Mas, ao contrário dessa condição privilegiada, se boa parte da população mundial vive em grandes cidades, e se mestres famosos como Liu Pailin escolheram viver nelas, deve haver maneiras de praticar o Caminho também em condições que não são as ideais. Uma solução parcial para quem não tem nem a inclinação nem a oportunidade para viver como eremita contemplativo nas montanhas é integrar a prática do Tao ao seu cotidiano urbano. Em muitas partes do mundo, onde há presença cultural chinesa, pode-se ver pessoas praticando qigong, taijiquan e outras artes marciais nos parques públicos das grandes cidades.
A dica é incluir na rotina diária momentos para praticar com constância um treinamento preferido ou recomendado, além de momentos para simplesmente relaxar, sem fazer nada especial. Após anos praticando diferentes métodos, cada qual com seu propósito específico, arrisco uma generalização: todos eles regulam o qì, ao mesmo tempo em que ensinam uma presença corporal no mundo, estar alerta e relaxado ao mesmo tempo. Combinando movimento suave e circular, a respiração natural e relaxamento dos músculos, aprendemos a mover o corpo com economia, fazendo apenas a força necessária ao movimento eficiente. Permanecendo de pé na “postura da árvore” ou sentadx em meditação silenciosa, aprendemos a serenar o coração, ao mesmo tempo que alinhamos a postura e fortalecemos o corpo de dentro para fora, e do invisível para o visível.

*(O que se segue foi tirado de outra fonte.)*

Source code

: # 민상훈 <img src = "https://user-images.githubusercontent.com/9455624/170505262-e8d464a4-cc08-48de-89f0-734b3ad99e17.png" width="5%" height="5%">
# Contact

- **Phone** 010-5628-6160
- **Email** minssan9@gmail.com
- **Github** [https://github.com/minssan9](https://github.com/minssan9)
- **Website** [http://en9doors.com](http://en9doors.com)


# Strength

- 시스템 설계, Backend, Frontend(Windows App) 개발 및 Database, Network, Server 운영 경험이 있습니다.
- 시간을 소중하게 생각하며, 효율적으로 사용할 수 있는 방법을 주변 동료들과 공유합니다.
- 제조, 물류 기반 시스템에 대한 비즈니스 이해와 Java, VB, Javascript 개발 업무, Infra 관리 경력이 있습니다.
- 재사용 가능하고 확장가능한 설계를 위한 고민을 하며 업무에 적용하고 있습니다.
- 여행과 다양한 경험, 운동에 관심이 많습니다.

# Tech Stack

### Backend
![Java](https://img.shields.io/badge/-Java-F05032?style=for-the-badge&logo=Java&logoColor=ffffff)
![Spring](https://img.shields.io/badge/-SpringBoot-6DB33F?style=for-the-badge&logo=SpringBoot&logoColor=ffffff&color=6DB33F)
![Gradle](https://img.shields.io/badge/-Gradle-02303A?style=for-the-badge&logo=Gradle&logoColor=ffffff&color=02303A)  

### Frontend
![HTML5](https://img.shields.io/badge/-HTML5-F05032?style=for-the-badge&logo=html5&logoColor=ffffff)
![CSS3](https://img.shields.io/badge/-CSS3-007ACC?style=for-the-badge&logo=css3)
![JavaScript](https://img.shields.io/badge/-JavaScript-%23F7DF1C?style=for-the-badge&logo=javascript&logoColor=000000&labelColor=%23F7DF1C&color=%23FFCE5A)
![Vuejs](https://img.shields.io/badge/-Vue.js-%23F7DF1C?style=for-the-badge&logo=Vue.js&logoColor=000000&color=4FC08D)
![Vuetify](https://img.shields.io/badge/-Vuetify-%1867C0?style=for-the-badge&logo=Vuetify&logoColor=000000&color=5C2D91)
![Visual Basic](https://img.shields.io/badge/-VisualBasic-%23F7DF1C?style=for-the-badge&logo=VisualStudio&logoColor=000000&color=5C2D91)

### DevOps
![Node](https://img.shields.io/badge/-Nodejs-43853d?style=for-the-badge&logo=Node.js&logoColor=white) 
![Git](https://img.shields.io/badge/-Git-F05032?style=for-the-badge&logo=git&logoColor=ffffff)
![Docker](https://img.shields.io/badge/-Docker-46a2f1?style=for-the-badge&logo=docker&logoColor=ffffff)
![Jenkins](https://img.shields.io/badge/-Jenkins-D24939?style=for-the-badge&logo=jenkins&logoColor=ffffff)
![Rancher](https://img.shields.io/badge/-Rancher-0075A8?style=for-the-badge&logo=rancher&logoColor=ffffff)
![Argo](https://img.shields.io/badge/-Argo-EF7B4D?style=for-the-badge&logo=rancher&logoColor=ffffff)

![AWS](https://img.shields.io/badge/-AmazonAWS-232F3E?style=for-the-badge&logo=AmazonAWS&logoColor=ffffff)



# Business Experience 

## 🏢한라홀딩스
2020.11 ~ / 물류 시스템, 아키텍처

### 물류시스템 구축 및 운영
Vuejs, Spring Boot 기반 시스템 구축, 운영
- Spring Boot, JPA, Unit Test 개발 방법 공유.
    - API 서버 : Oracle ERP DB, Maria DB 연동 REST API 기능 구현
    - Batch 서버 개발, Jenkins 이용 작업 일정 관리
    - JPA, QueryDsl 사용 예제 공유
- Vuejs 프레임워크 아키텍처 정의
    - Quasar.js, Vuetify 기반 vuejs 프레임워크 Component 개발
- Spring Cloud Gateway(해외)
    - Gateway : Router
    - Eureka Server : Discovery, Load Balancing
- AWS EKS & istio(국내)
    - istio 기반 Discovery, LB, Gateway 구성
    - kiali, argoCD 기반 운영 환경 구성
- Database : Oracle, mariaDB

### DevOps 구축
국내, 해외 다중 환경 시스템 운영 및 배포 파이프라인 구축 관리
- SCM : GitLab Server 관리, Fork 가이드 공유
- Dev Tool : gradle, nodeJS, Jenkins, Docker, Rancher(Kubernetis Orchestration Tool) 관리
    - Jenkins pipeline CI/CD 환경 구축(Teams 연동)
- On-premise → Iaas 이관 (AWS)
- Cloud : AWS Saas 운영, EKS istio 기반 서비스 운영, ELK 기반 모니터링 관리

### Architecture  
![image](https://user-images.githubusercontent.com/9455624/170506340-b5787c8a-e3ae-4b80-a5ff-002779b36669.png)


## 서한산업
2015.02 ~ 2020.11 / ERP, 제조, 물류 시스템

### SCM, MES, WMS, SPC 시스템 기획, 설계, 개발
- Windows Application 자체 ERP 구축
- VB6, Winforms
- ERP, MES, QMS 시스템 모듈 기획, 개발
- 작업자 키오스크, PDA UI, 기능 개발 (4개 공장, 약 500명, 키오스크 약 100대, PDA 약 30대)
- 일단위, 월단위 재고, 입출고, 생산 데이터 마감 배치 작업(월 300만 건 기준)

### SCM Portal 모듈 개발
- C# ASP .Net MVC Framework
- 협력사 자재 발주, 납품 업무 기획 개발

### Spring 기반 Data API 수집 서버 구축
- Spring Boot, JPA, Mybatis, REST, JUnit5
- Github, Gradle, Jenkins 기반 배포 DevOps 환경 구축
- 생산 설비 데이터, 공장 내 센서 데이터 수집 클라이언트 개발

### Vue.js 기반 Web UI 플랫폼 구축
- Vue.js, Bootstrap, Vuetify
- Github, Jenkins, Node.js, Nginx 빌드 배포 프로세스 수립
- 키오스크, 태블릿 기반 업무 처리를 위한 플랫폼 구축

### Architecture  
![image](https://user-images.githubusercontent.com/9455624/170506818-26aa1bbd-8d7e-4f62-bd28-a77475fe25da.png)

Além de eremitas contemplativxs, a história da tradição taoista conta também com praticantes que permaneceram nas vilas e cidades, em uma vida simples: cuidando de suas famílias, exercendo um ofício e cultivando o Tao sem chamar muita atenção para si. Embora seja mais frequente lembrarmos de especialistas nos diferentes ramos da medicina chinesa ou de artistas marciais, houve praticantes do Tao nos diferentes estratos sociais e exercendo os mais diversos ofícios, dos mais sofisticados aos mais modestos. E ainda hoje isso é assim. Em minhas andanças por Taiwan para estudar a linhagem Kunlun, também conheci irmãos e irmãs de treinamento das mais diversas profissões: empresários, massagistas, mecânicos, artesãos, herboristas, especialistas em fengshui, etc.
E assim continuam(os), sozinhxs ou em pequenos grupos. Não tanto como uma identidade social, mas mais como um caminho de vida. Com o desafio, para nós, pessoas complicadas do mundo contemporâneo, de viver uma vida pautada no amor, na simplicidade e em não desejar ser o primeiro. Movendo-se lentamente no fluxo acelerado da metrópole, saboreie as pequenas alegrias de cada momento; faça o que é necessário em cada situação, mas mantenha o coração sereno; contemple o movimento contínuo de yin e yang à sua volta, mas também em você mesmx.